I have seen massive swelling/edema in a male mastectomy patient due to a BP being taken on that arm in the past. I think about that anytime we have an issue come up where we are considering using an extremity where lymph nodes were removed.

The risk of lymphedema increases the more extensive the node dissection. Ppx mastectomy = not an issue. Axillary node dissection = possibly an issue. If you have bilateral axillary dissections and can get a consistent BP read on the thigh, that's a fine choice. If you can't get a read on the thigh, my practice was always to check BPs on the arms judiciously. I was the responding clinician so I gave the ok for this. Depending on where you work and the culture there, it is reasonable to request an order (because not all responding clinicians are on the same page, and you don't want to find yourself arguing with a nervous intern).

If you're taking the BP in the leg, please make sure the patient is lying down. If you get a really high reading reported from an aide, check that they weren't in a chair or, say, walking with PT. I got more than a handful of pages that patient's BPs were > 190 systolic with no information or available call back, requiring me to go see the patient (in another building), get her back in bed, and take the BP

myself :/

Good times.

Specializes in Hospital Education Coordinator.

Have been doing research on this recently for curriculum. Appears the safest thing is to get MD order to use an extremeity if in doubt. No everyone develops lymphedema. Many nurses over-inflate the cuff or leave a tourniquet on too long and that causes problems. Still best to ask MD

Specializes in UR/PA, Hematology/Oncology, Med Surg, Psych.

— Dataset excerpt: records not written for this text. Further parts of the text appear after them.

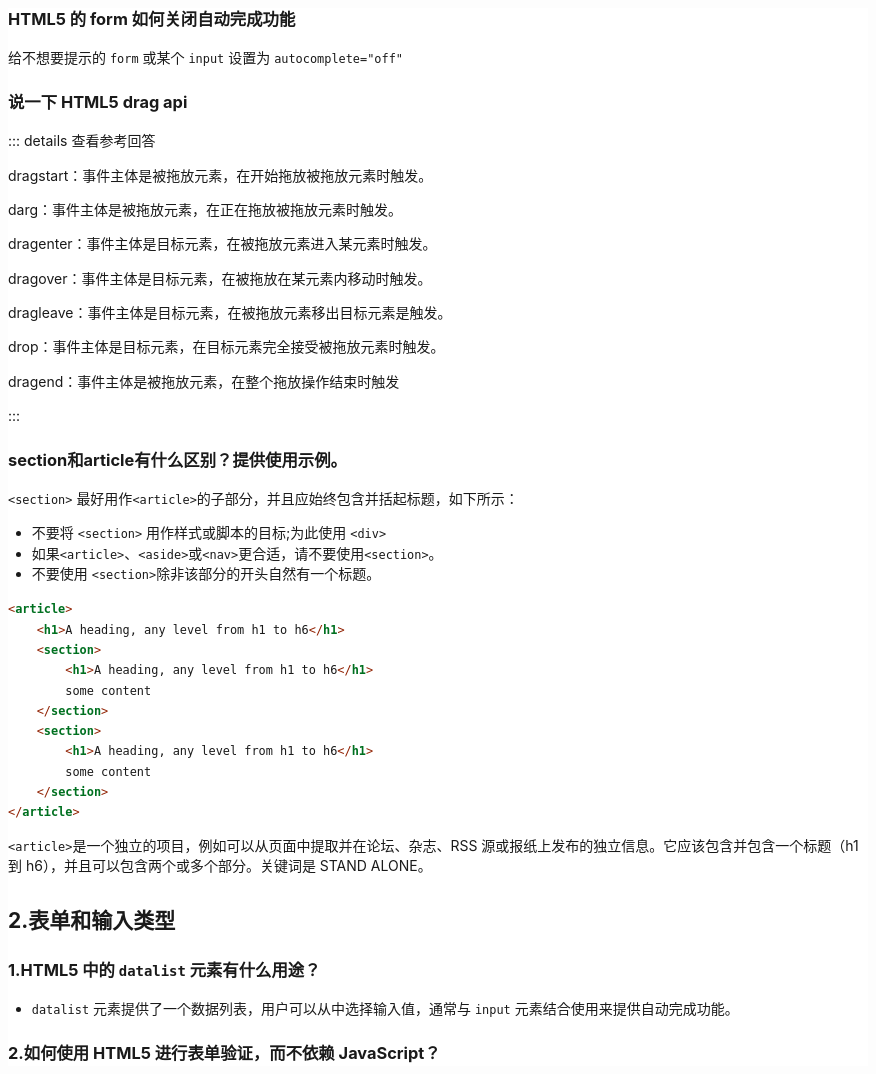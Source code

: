 ### HTML5 的 form 如何关闭自动完成功能

给不想要提示的 `form` 或某个 `input` 设置为 `autocomplete="off"`

### 说一下 HTML5 drag api

::: details 查看参考回答

dragstart：事件主体是被拖放元素，在开始拖放被拖放元素时触发。

darg：事件主体是被拖放元素，在正在拖放被拖放元素时触发。

dragenter：事件主体是目标元素，在被拖放元素进入某元素时触发。

dragover：事件主体是目标元素，在被拖放在某元素内移动时触发。

dragleave：事件主体是目标元素，在被拖放元素移出目标元素是触发。

drop：事件主体是目标元素，在目标元素完全接受被拖放元素时触发。

dragend：事件主体是被拖放元素，在整个拖放操作结束时触发

:::

### section和article有什么区别？提供使用示例。

`<section>` 最好用作`<article>`的子部分，并且应始终包含并括起标题，如下所示：

- 不要将 `<section>` 用作样式或脚本的目标;为此使用 `<div>`
- 如果`<article>`、`<aside>`或`<nav>`更合适，请不要使用`<section>`。
- 不要使用 `<section>`除非该部分的开头自然有一个标题。

```html
<article>
	<h1>A heading, any level from h1 to h6</h1>
	<section>
		<h1>A heading, any level from h1 to h6</h1>
		some content
	</section>
	<section>
		<h1>A heading, any level from h1 to h6</h1>
		some content
	</section>
</article>
```

`<article>`是一个独立的项目，例如可以从页面中提取并在论坛、杂志、RSS 源或报纸上发布的独立信息。它应该包含并包含一个标题（h1 到 h6），并且可以包含两个或多个部分。关键词是 STAND ALONE。

## 2.表单和输入类型

### 1.HTML5 中的 `datalist` 元素有什么用途？

- `datalist` 元素提供了一个数据列表，用户可以从中选择输入值，通常与 `input` 元素结合使用来提供自动完成功能。

### 2.如何使用 HTML5 进行表单验证，而不依赖 JavaScript？
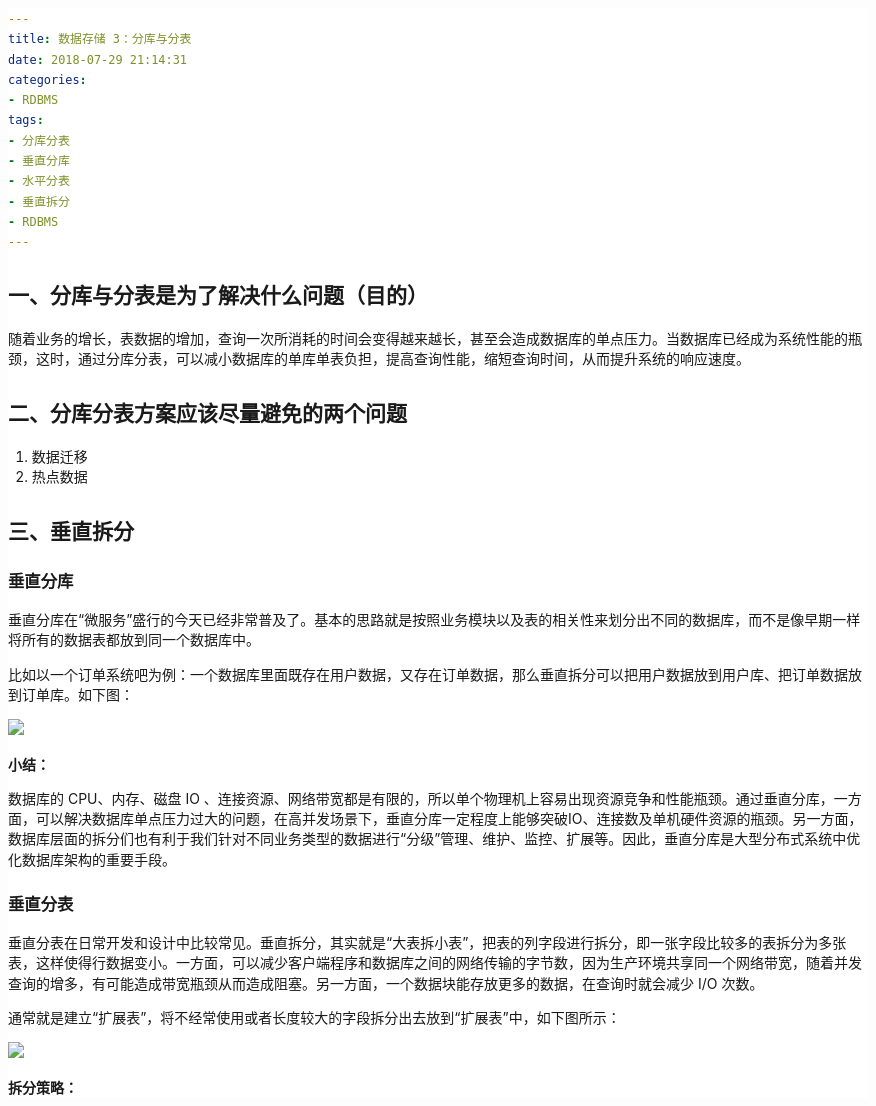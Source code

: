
 ```yaml
---
title: 数据存储 3：分库与分表
date: 2018-07-29 21:14:31
categories:
- RDBMS
tags:
- 分库分表
- 垂直分库
- 水平分表
- 垂直拆分
- RDBMS
---
```


## 一、分库与分表是为了解决什么问题（目的）

随着业务的增长，表数据的增加，查询一次所消耗的时间会变得越来越长，甚至会造成数据库的单点压力。当数据库已经成为系统性能的瓶颈，这时，通过分库分表，可以减小数据库的单库单表负担，提高查询性能，缩短查询时间，从而提升系统的响应速度。



## 二、分库分表方案应该尽量避免的两个问题
1. 数据迁移
2. 热点数据

## 三、垂直拆分

### 垂直分库
垂直分库在“微服务”盛行的今天已经非常普及了。基本的思路就是按照业务模块以及表的相关性来划分出不同的数据库，而不是像早期一样将所有的数据表都放到同一个数据库中。

比如以一个订单系统吧为例：一个数据库里面既存在用户数据，又存在订单数据，那么垂直拆分可以把用户数据放到用户库、把订单数据放到订单库。如下图：

![](/images/2018073001.png)


**小结：**

数据库的 CPU、内存、磁盘 IO 、连接资源、网络带宽都是有限的，所以单个物理机上容易出现资源竞争和性能瓶颈。通过垂直分库，一方面，可以解决数据库单点压力过大的问题，在高并发场景下，垂直分库一定程度上能够突破IO、连接数及单机硬件资源的瓶颈。另一方面，数据库层面的拆分们也有利于我们针对不同业务类型的数据进行“分级”管理、维护、监控、扩展等。因此，垂直分库是大型分布式系统中优化数据库架构的重要手段。


### 垂直分表

垂直分表在日常开发和设计中比较常见。垂直拆分，其实就是“大表拆小表”，把表的列字段进行拆分，即一张字段比较多的表拆分为多张表，这样使得行数据变小。一方面，可以减少客户端程序和数据库之间的网络传输的字节数，因为生产环境共享同一个网络带宽，随着并发查询的增多，有可能造成带宽瓶颈从而造成阻塞。另一方面，一个数据块能存放更多的数据，在查询时就会减少 I/O 次数。

通常就是建立“扩展表”，将不经常使用或者长度较大的字段拆分出去放到“扩展表”中，如下图所示：

![](/images/2018073002.png)


**拆分策略：**
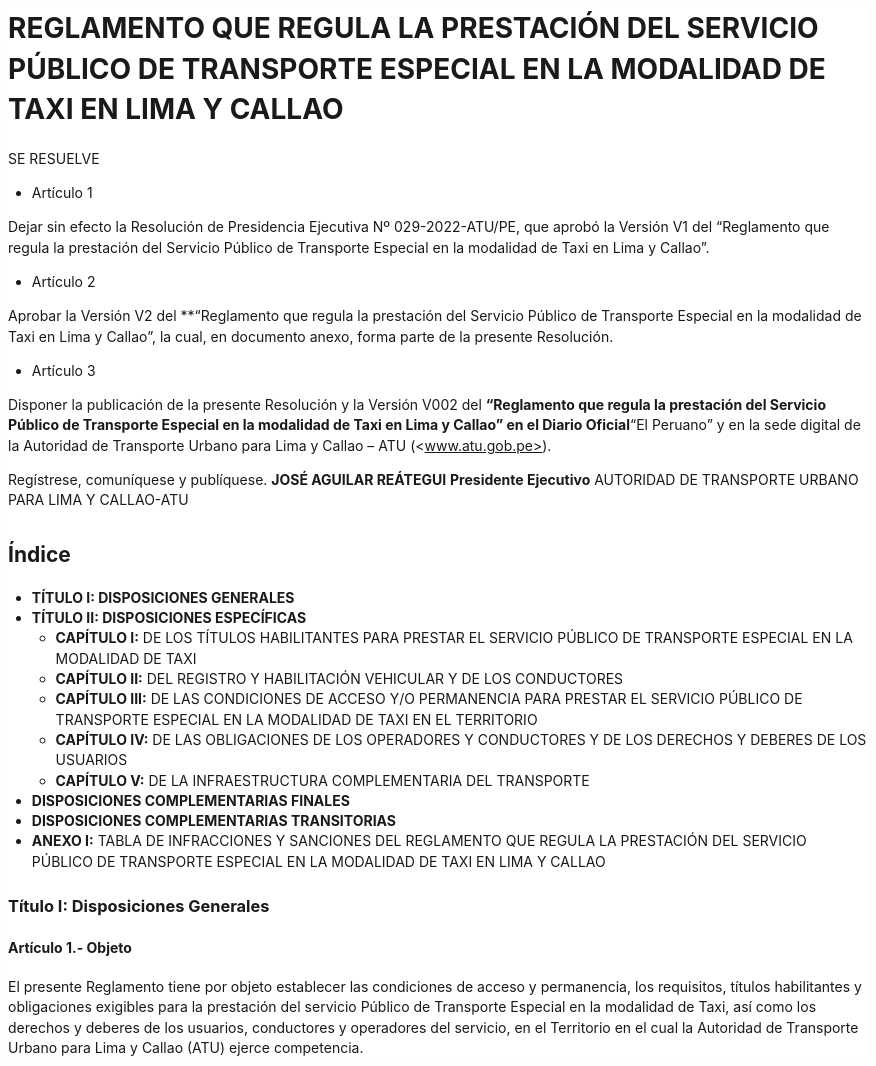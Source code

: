 # **REGLAMENTO QUE REGULA LA PRESTACIÓN DEL SERVICIO PÚBLICO DE TRANSPORTE ESPECIAL EN LA MODALIDAD DE TAXI EN LIMA Y CALLAO**

SE RESUELVE

- Artículo 1

Dejar sin efecto la Resolución de Presidencia Ejecutiva Nº 029-2022-ATU/PE, que aprobó la Versión V1 del “Reglamento que regula la prestación del Servicio Público de Transporte Especial en la modalidad de Taxi en Lima y Callao”.

- Artículo 2

Aprobar la Versión V2 del **“Reglamento que regula la prestación del Servicio Público de Transporte Especial en la modalidad de Taxi en Lima y Callao”, la cual, en documento anexo, forma parte de la presente Resolución.

- Artículo 3

Disponer la publicación de la presente Resolución y la Versión V002 del **“Reglamento que regula la prestación del Servicio Público de Transporte Especial en la modalidad de Taxi en Lima y Callao” en el Diario Oficial**“El Peruano” y en la sede digital de la Autoridad de Transporte Urbano para Lima y Callao – ATU (<www.atu.gob.pe>).

Regístrese, comuníquese y publíquese.
**JOSÉ AGUILAR REÁTEGUI**
**Presidente Ejecutivo**
AUTORIDAD DE TRANSPORTE URBANO PARA LIMA Y CALLAO-ATU

## **Índice**

- **TÍTULO I: DISPOSICIONES GENERALES**
- **TÍTULO II: DISPOSICIONES ESPECÍFICAS**
  - **CAPÍTULO I:** DE LOS TÍTULOS HABILITANTES PARA PRESTAR EL SERVICIO PÚBLICO DE TRANSPORTE ESPECIAL EN LA MODALIDAD DE TAXI
  - **CAPÍTULO II:** DEL REGISTRO Y HABILITACIÓN VEHICULAR Y DE LOS CONDUCTORES
  - **CAPÍTULO III:** DE LAS CONDICIONES DE ACCESO Y/O PERMANENCIA PARA PRESTAR EL SERVICIO PÚBLICO DE TRANSPORTE ESPECIAL EN LA MODALIDAD DE TAXI EN EL TERRITORIO
  - **CAPÍTULO IV:** DE LAS OBLIGACIONES DE LOS OPERADORES Y CONDUCTORES Y DE LOS DERECHOS Y DEBERES DE LOS USUARIOS
  - **CAPÍTULO V:** DE LA INFRAESTRUCTURA COMPLEMENTARIA DEL TRANSPORTE
- **DISPOSICIONES COMPLEMENTARIAS FINALES**
- **DISPOSICIONES COMPLEMENTARIAS TRANSITORIAS**
- **ANEXO I:** TABLA DE INFRACCIONES Y SANCIONES DEL REGLAMENTO QUE REGULA LA PRESTACIÓN DEL SERVICIO PÚBLICO DE TRANSPORTE ESPECIAL EN LA MODALIDAD DE TAXI EN LIMA Y CALLAO

### **Título I: Disposiciones Generales**

#### Artículo 1.- Objeto

El presente Reglamento tiene por objeto establecer las condiciones de acceso y permanencia, los requisitos, títulos habilitantes y obligaciones exigibles para la prestación del servicio Público de Transporte Especial en la modalidad de Taxi, así como los derechos y deberes de los usuarios, conductores y operadores del servicio, en el Territorio en el cual la Autoridad de Transporte Urbano para Lima y Callao (ATU) ejerce competencia.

Worked closely for some years with a couple Nationally renowned breast surgeons. They stated that any risk with taking BPs or performing venipuncture in the affected arm, were theoretical at best.

Specializes in NICU, PICU, Transport, L&D, Hospice.
Worked closely for some years with a couple Nationally renowned breast surgeons. They stated that any risk with taking BPs or performing venipuncture in the affected arm were theoretical at best.[/quote']

Some of us have experience which tests that "theoretical at best" notion.

Specializes in Infusion Nursing, Home Health Infusion.

There is not just one answer here. I Make a determination what is the best/safest thing to do based on my assessment of that pt ' particular situation and history. I have placed many PBS in post mastectomy side arms and even placed PICC when the benefit outweighs the risks. Since there are many cooks on a case I get an order to cover myself.

Specializes in Infusion Nursing, Home Health Infusion.

The research indicating it is safe and effective to switch to ND Flush ONLY for PIVs. The current evidenced practice for all types of CVS is still to use low dose heparin. Ironically the example you gave for the port has a a higher concentration recommendation than other type of CVS except ,HD catheters, at 100 units per ml with 500 units for a final flush as well as a q month flush..With that said some chose to eliminate the use of Heparin out of fear of HIT and the use of valve catheters often marketed as saline only flush catheters...and yes you can still use heparin on those too. The increased use of positive displacement needle

less connectors also contributed to the trend. Many who did are rethinking that after dealing with frequent thrombotic occlusions!